Dataset excerpts:
+ + + +

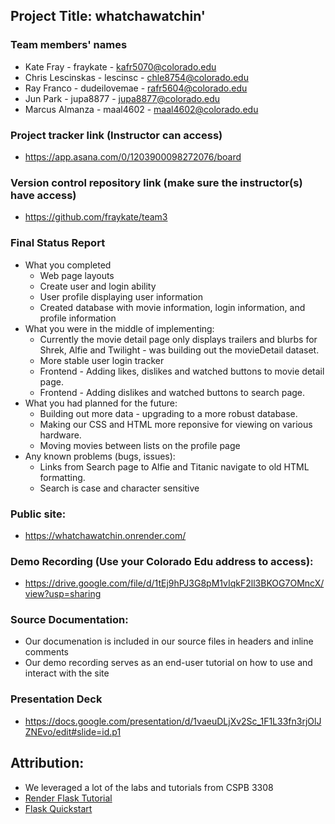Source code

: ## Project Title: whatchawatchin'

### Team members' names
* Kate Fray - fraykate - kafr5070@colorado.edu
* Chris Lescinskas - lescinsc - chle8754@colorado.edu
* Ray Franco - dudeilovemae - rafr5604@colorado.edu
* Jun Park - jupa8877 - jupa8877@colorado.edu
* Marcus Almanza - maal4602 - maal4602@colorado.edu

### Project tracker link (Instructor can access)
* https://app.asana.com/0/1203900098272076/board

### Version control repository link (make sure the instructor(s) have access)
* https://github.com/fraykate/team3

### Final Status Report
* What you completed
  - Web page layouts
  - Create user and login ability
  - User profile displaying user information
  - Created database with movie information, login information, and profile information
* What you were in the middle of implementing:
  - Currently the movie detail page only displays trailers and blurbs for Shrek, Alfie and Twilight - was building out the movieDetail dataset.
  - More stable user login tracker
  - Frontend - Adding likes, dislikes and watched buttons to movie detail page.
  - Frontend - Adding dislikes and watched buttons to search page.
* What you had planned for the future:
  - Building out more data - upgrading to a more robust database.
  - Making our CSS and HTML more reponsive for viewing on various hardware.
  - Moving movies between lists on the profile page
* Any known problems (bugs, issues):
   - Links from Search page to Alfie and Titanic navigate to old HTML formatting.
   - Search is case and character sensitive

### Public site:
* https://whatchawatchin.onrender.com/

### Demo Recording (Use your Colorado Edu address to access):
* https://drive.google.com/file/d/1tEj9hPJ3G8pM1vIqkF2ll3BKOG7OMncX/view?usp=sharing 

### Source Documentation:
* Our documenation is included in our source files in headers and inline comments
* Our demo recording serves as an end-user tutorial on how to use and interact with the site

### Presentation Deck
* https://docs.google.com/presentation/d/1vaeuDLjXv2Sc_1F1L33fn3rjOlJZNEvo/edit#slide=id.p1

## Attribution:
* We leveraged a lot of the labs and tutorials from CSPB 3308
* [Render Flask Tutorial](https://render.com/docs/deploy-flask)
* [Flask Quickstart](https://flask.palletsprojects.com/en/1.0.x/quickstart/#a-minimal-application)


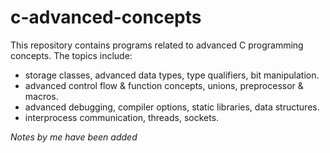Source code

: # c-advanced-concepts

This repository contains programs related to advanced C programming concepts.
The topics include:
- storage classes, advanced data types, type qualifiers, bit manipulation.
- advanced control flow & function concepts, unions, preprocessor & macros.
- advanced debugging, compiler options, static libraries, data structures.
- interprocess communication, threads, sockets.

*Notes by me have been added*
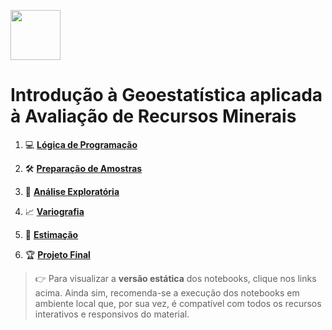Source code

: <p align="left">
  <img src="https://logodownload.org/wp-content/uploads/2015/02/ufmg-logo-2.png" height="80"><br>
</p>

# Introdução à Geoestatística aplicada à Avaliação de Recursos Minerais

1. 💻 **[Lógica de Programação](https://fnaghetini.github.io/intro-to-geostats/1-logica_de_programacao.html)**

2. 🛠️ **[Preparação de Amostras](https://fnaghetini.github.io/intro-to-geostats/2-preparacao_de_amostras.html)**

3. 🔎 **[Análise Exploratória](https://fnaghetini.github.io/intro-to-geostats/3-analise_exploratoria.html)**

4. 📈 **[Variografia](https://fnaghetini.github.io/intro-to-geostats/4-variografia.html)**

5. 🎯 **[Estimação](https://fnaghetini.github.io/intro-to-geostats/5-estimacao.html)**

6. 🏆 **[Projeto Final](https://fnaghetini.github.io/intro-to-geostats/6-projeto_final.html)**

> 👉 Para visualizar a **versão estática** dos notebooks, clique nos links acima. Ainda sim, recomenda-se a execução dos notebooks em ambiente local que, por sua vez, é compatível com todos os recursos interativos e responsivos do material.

+ + + +

In the copy, include no pictures; transcribe every record above verbatim.

Source code

: ## Project Title: whatchawatchin'

### Team members' names
* Kate Fray - fraykate - kafr5070@colorado.edu
* Chris Lescinskas - lescinsc - chle8754@colorado.edu
* Ray Franco - dudeilovemae - rafr5604@colorado.edu
* Jun Park - jupa8877 - jupa8877@colorado.edu
* Marcus Almanza - maal4602 - maal4602@colorado.edu

### Project tracker link (Instructor can access)
* https://app.asana.com/0/1203900098272076/board

### Version control repository link (make sure the instructor(s) have access)
* https://github.com/fraykate/team3

### Final Status Report
* What you completed
  - Web page layouts
  - Create user and login ability
  - User profile displaying user information
  - Created database with movie information, login information, and profile information
* What you were in the middle of implementing:
  - Currently the movie detail page only displays trailers and blurbs for Shrek, Alfie and Twilight - was building out the movieDetail dataset.
  - More stable user login tracker
  - Frontend - Adding likes, dislikes and watched buttons to movie detail page.
  - Frontend - Adding dislikes and watched buttons to search page.
* What you had planned for the future:
  - Building out more data - upgrading to a more robust database.
  - Making our CSS and HTML more reponsive for viewing on various hardware.
  - Moving movies between lists on the profile page
* Any known problems (bugs, issues):
   - Links from Search page to Alfie and Titanic navigate to old HTML formatting.
   - Search is case and character sensitive

### Public site:
* https://whatchawatchin.onrender.com/

### Demo Recording (Use your Colorado Edu address to access):
* https://drive.google.com/file/d/1tEj9hPJ3G8pM1vIqkF2ll3BKOG7OMncX/view?usp=sharing 

### Source Documentation:
* Our documenation is included in our source files in headers and inline comments
* Our demo recording serves as an end-user tutorial on how to use and interact with the site

### Presentation Deck
* https://docs.google.com/presentation/d/1vaeuDLjXv2Sc_1F1L33fn3rjOlJZNEvo/edit#slide=id.p1

## Attribution:
* We leveraged a lot of the labs and tutorials from CSPB 3308
* [Render Flask Tutorial](https://render.com/docs/deploy-flask)
* [Flask Quickstart](https://flask.palletsprojects.com/en/1.0.x/quickstart/#a-minimal-application)


Source code

: # c-advanced-concepts

This repository contains programs related to advanced C programming concepts.
The topics include:
- storage classes, advanced data types, type qualifiers, bit manipulation.
- advanced control flow & function concepts, unions, preprocessor & macros.
- advanced debugging, compiler options, static libraries, data structures.
- interprocess communication, threads, sockets.

*Notes by me have been added*
Source code

: <p align="left">
  <img src="https://logodownload.org/wp-content/uploads/2015/02/ufmg-logo-2.png" height="80"><br>
</p>

# Introdução à Geoestatística aplicada à Avaliação de Recursos Minerais

1. 💻 **[Lógica de Programação](https://fnaghetini.github.io/intro-to-geostats/1-logica_de_programacao.html)**

2. 🛠️ **[Preparação de Amostras](https://fnaghetini.github.io/intro-to-geostats/2-preparacao_de_amostras.html)**

3. 🔎 **[Análise Exploratória](https://fnaghetini.github.io/intro-to-geostats/3-analise_exploratoria.html)**

4. 📈 **[Variografia](https://fnaghetini.github.io/intro-to-geostats/4-variografia.html)**

5. 🎯 **[Estimação](https://fnaghetini.github.io/intro-to-geostats/5-estimacao.html)**

6. 🏆 **[Projeto Final](https://fnaghetini.github.io/intro-to-geostats/6-projeto_final.html)**

> 👉 Para visualizar a **versão estática** dos notebooks, clique nos links acima. Ainda sim, recomenda-se a execução dos notebooks em ambiente local que, por sua vez, é compatível com todos os recursos interativos e responsivos do material.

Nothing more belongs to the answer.